WORK REQUEST –
The line with "<https://docs.microsoft.com/en-us/cli/azure/install-azure-cli>", the line with "If you messed up your current", and all lines between them in the material below: return these exactly, and no others.

---- GIVEN ENTRIES

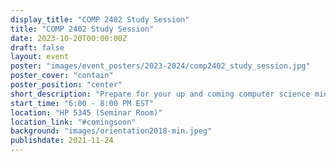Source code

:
 ```yaml
---
display_title: "COMP 2402 Study Session"
title: "COMP 2402 Study Session"
date: 2023-10-20T00:00:00Z
draft: false
layout: event
poster: "images/event_posters/2023-2024/comp2402_study_session.jpg"
poster_cover: "contain"
poster_position: "center"
short_description: "Prepare for your up and coming computer science midterm!"
start_time: "6:00 - 8:00 PM EST"
location: "HP 5345 (Seminar Room)"
location_link: "#comingsoon"
background: "images/orientation2018-min.jpeg"
publishdate: 2021-11-24
---
```

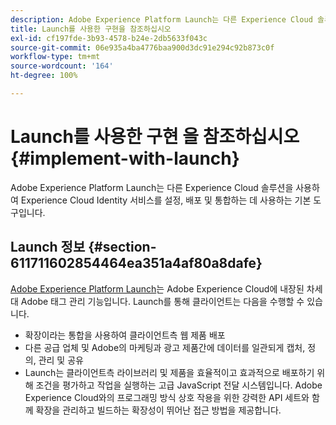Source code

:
 ```yaml
---
description: Adobe Experience Platform Launch는 다른 Experience Cloud 솔루션을 사용하여 Experience Cloud Identity 서비스를 설정, 배포 및 통합하는 데 사용하는 기본 도구입니다.
title: Launch를 사용한 구현을 참조하십시오
exl-id: cf197fde-3b93-4578-b24e-2db5633f043c
source-git-commit: 06e935a4ba4776baa900d3dc91e294c92b873c0f
workflow-type: tm+mt
source-wordcount: '164'
ht-degree: 100%

---
```


# Launch를 사용한 구현 을 참조하십시오 {#implement-with-launch}

Adobe Experience Platform Launch는 다른 Experience Cloud 솔루션을 사용하여 Experience Cloud Identity 서비스를 설정, 배포 및 통합하는 데 사용하는 기본 도구입니다.

## Launch 정보 {#section-611711602854464ea351a4af80a8dafe}

[Adobe Experience Platform Launch](https://experienceleague.adobe.com/docs/launch/using/home.html)는 Adobe Experience Cloud에 내장된 차세대 Adobe 태그 관리 기능입니다. Launch를 통해 클라이언트는 다음을 수행할 수 있습니다.

* 확장이라는 통합을 사용하여 클라이언트측 웹 제품 배포
* 다른 공급 업체 및 Adobe의 마케팅과 광고 제품간에 데이터를 일관되게 캡처, 정의, 관리 및 공유
* Launch는 클라이언트측 라이브러리 및 제품을 효율적이고 효과적으로 배포하기 위해 조건을 평가하고 작업을 실행하는 고급 JavaScript 전달 시스템입니다. Adobe Experience Cloud와의 프로그래밍 방식 상호 작용을 위한 강력한 API 세트와 함께 확장을 관리하고 빌드하는 확장성이 뛰어난 접근 방법을 제공합니다.
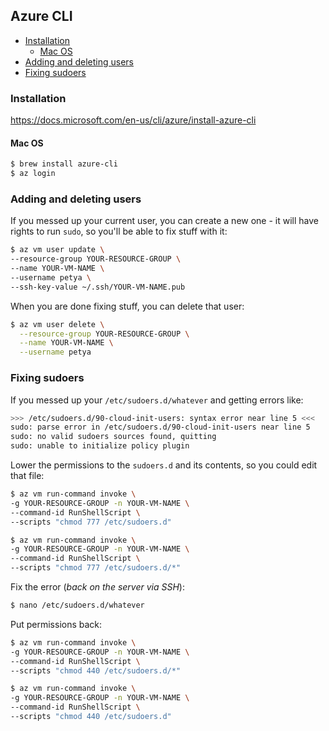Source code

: ## Azure CLI

<!-- MarkdownTOC -->

- [Installation](#installation)
    - [Mac OS](#mac-os)
- [Adding and deleting users](#adding-and-deleting-users)
- [Fixing sudoers](#fixing-sudoers)

<!-- /MarkdownTOC -->

### Installation

<https://docs.microsoft.com/en-us/cli/azure/install-azure-cli>

#### Mac OS

``` sh
$ brew install azure-cli
$ az login
```

### Adding and deleting users

If you messed up your current user, you can create a new one - it will have rights to run `sudo`, so you'll be able to fix stuff with it:

``` sh
$ az vm user update \
--resource-group YOUR-RESOURCE-GROUP \
--name YOUR-VM-NAME \
--username petya \
--ssh-key-value ~/.ssh/YOUR-VM-NAME.pub
```

When you are done fixing stuff, you can delete that user:

``` sh
$ az vm user delete \
  --resource-group YOUR-RESOURCE-GROUP \
  --name YOUR-VM-NAME \
  --username petya
```

### Fixing sudoers

If you messed up your `/etc/sudoers.d/whatever` and getting errors like:

``` sh
>>> /etc/sudoers.d/90-cloud-init-users: syntax error near line 5 <<<
sudo: parse error in /etc/sudoers.d/90-cloud-init-users near line 5
sudo: no valid sudoers sources found, quitting
sudo: unable to initialize policy plugin
```

Lower the permissions to the `sudoers.d` and its contents, so you could edit that file:

``` sh
$ az vm run-command invoke \
-g YOUR-RESOURCE-GROUP -n YOUR-VM-NAME \
--command-id RunShellScript \
--scripts "chmod 777 /etc/sudoers.d"

$ az vm run-command invoke \
-g YOUR-RESOURCE-GROUP -n YOUR-VM-NAME \
--command-id RunShellScript \
--scripts "chmod 777 /etc/sudoers.d/*"
```

Fix the error (*back on the server via SSH*):

``` sh
$ nano /etc/sudoers.d/whatever
```

Put permissions back:

``` sh
$ az vm run-command invoke \
-g YOUR-RESOURCE-GROUP -n YOUR-VM-NAME \
--command-id RunShellScript \
--scripts "chmod 440 /etc/sudoers.d/*"

$ az vm run-command invoke \
-g YOUR-RESOURCE-GROUP -n YOUR-VM-NAME \
--command-id RunShellScript \
--scripts "chmod 440 /etc/sudoers.d"
```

--------

TASK RESPONSE –
<https://docs.microsoft.com/en-us/cli/azure/install-azure-cli>

#### Mac OS

``` sh
$ brew install azure-cli
$ az login
```

### Adding and deleting users

If you messed up your current user, you can create a new one - it will have rights to run `sudo`, so you'll be able to fix stuff with it:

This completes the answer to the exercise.